The bike slammed into the curb and threw me over the windshield. I came down on the curb headfirst, hitting the back of my head, then the right side of my head and then my back. Wop-wop-wop! Then I was out. Gone.""...

http://www.people.com/people/archive...120285,00.html
Busey's account is at wide variance with eye witness accounts of the day. No witness ever said he was "passing" Bartel's, he was leaving the dealership. His bike was parked with the back wheel against the curb on the street, he did a burn-out while turning, high-sided, got thrown on the opposite side of the turn and landed on the curb. Even at that though, that article was published just five months after the accident, and it says what every biker who lived in SoCal at the time already knew about Busey; it wasn't until 1991 when he became a turncoat against individual liberty and started supporting the proposed CA helmet law in direct contradiction to what he said to People two years earlier. To wit:

To the distress of Busey's wife, Judy, and their 17-year-old son, Jake, one thing that hasn't changed is Busey's love of motorcycles and his refusal to wear a helmet while riding. For years, he and fellow bikers including Jay Leno have been among the most vocal opponents of laws requiring protective headgear, despite the fact that 142,000 Americans are injured in motorcyle accidents each year.
Busey and Gov. Wilson both defected from the opposition side of the helmet law in CA. Wilson's promise to veto the helmet law was broken two days after he reiterated it for the umpteenth time for the benefit of tens of thousands of bikers who went to Sacramento to extract that exact same promise from him.
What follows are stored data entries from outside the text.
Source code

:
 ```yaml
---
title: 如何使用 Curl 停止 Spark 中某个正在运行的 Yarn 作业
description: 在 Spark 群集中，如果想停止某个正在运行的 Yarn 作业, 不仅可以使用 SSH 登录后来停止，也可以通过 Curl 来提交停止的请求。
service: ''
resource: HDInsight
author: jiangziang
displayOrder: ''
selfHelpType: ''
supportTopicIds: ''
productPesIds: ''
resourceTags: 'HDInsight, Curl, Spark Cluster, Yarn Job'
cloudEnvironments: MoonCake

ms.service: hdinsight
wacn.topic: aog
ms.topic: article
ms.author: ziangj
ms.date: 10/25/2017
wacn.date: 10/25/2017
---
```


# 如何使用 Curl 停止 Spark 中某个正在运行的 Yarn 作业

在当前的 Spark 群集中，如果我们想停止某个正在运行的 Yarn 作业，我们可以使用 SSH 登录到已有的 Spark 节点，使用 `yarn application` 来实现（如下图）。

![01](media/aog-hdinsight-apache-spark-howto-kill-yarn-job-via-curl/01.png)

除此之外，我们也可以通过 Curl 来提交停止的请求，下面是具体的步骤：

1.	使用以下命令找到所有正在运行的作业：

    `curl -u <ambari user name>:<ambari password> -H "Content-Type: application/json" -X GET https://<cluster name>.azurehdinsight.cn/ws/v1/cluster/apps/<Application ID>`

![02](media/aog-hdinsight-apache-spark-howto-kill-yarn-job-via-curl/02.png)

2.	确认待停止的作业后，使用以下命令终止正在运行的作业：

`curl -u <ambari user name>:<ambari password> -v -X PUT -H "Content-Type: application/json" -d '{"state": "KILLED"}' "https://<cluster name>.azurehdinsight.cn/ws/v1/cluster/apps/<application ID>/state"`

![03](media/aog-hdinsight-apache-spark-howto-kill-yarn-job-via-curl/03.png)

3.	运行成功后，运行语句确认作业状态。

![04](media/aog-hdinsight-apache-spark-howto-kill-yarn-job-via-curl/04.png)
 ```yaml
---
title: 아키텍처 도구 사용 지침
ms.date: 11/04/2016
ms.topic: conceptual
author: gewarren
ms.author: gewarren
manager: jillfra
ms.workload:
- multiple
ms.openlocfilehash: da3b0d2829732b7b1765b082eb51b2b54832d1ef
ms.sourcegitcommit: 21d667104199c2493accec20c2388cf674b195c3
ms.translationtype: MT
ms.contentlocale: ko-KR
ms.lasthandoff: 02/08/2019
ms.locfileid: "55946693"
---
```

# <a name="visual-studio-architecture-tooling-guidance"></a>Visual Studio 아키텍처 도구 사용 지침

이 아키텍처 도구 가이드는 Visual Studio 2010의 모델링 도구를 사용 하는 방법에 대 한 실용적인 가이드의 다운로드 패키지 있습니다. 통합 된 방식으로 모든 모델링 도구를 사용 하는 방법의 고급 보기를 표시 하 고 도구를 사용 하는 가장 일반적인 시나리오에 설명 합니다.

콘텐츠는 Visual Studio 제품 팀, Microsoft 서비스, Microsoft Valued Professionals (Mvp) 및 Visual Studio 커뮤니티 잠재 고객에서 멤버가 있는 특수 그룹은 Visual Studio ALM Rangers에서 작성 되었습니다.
I know - I was one of them - and that promise was pretty much the reason that many, if not most of us, went home Saturday after he said it instead of hanging around for the last-ditch Sunday rally before the Monday veto ceremony which turned into a Governor's signing ceremony within two days of Wilson promising the veto. Busey, having fought with us against helmet law legislation for at least two of the three years between his accident and that weekend, did a complete about face and went from freedom-fighter one day, to traitor the next. He is a pariah amongst freedom-loving bikers around the world because of it.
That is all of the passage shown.